On Nov. 4, Donald Trump Jr. and Eric Trump, sons of the president and prominent campaign surrogates, both promoted a video that, according to its narrator, was definitive proof of "voter fraud." The original video was tweeted out by Austin Fletcher, a right-wing online activist who uses the moniker "Fleccas":
The 34-second video clip appears to show a vote-count worker, claimed by Fletcher to be located in "ATL" (Atlanta, Georgia), gesticulating at his desk. It's not clear whether the voice narrating the video is Fletcher's, but the narrator says:
"I wonder what's going on here. This dude has a fit about something. And then flips off a ballot, and then crumples it up. If that's not voter fraud, I don't know what is."

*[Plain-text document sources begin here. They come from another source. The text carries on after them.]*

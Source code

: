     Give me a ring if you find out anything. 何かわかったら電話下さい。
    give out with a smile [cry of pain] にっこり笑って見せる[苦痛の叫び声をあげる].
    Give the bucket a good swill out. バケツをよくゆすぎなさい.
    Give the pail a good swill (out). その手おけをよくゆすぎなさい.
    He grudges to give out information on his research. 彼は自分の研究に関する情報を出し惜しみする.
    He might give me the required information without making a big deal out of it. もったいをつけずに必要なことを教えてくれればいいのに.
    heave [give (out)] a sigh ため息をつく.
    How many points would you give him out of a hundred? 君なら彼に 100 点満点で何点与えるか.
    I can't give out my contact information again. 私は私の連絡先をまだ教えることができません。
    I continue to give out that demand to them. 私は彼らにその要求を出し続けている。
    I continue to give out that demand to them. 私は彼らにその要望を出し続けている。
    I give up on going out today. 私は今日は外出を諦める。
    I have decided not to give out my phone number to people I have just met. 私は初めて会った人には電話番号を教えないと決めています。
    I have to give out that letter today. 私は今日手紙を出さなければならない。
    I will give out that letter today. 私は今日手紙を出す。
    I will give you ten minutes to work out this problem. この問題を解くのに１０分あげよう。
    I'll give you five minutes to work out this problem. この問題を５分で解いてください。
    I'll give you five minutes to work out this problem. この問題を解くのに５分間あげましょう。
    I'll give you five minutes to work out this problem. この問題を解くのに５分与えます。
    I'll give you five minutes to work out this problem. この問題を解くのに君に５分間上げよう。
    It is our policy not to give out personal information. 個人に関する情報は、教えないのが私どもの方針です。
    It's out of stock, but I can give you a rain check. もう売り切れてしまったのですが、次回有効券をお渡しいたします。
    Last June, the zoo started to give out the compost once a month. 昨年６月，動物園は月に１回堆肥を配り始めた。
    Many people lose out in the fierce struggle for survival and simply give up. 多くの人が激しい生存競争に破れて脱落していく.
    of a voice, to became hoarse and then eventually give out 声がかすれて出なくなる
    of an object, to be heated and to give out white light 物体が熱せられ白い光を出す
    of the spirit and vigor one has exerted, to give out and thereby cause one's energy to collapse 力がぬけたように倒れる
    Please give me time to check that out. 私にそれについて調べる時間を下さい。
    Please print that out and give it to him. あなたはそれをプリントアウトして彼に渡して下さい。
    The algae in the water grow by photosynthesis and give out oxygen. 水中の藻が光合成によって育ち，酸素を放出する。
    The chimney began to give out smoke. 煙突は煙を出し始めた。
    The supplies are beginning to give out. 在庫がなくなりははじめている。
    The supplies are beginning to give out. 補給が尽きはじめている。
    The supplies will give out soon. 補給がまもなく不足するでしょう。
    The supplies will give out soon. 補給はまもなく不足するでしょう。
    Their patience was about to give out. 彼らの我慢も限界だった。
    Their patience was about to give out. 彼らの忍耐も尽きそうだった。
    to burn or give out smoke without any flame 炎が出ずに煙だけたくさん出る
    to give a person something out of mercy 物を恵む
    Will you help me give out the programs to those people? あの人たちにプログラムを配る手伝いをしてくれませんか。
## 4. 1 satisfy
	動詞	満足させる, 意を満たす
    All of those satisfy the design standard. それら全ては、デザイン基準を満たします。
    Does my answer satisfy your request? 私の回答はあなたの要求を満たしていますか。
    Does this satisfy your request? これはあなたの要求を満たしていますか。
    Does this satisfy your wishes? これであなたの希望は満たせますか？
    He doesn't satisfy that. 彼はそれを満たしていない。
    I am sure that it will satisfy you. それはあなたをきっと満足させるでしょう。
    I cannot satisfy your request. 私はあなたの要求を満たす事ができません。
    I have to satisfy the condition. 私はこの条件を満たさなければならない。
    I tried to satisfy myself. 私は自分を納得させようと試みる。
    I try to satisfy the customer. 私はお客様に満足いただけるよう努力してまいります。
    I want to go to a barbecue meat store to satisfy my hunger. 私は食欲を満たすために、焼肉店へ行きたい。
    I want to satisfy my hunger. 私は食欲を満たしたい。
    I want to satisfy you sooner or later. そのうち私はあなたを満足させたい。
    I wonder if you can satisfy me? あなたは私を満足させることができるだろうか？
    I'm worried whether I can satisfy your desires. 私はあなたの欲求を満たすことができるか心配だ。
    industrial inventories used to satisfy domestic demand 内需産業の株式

The clip was taken from USA Today's YouTube live video stream of ongoing counts in various states and does indeed show a count worker in Atlanta, as the following screenshot demonstrates:
The worker in question appeared to have been rather expressive and engaged in a variety of gesticulations while doing his work, as the following video shows:
While the narrator of the viral video presented it as definitive proof of electoral fraud ("If that's not voter fraud, I don't know what is"), other eminently plausible explanations existed for the count worker's actions and non-verbal gestures.
Firstly, it cannot be determined based on the video that the piece of paper the count worker crumpled up was a ballot.
Secondly, the narrator's suggestion is that the count worker expressed anger or frustration in the video, and that this was linked to his personal political views and came in response to the contents of a ballot or ballots (that is, the candidate chosen in certain ballots). That, too, cannot be determined from watching the video.
For example, if the worker was expressing frustration (and that is not clear from the video), it could well have been related to his execution of a specific task, rather than a politically motivated response. That is, he may have lost a count, for example, or he may have realized he had more ballots to check or count than he originally assumed, or any number of potential, apolitical, and innocuous causes for frustration or dismay.
According to a statement read at a Nov. 6 press conference by Fulton County Elections Director Richard Barron, what the poll worker was seen discarding was, in point of fact, a sheet of instructions that had been left in the ballot envelope by a voter.
"Voters often include lists of instructions like the one discarded in the primary absentee ballot envelope when submitting their ballots in the mail and or drop boxes," Barron said. The poll worker occupied a station where the envelopes are separated and cut; the ballots are extracted elsewhere, he explained. "At no time was the worker able to extract a ballot."
Barron said the incident was witnessed by a state election board monitor, and his office had conducted a review of the video. The poll worker did nothing wrong. Even so, the worker had to go into hiding after receiving threats of violence when the video went viral.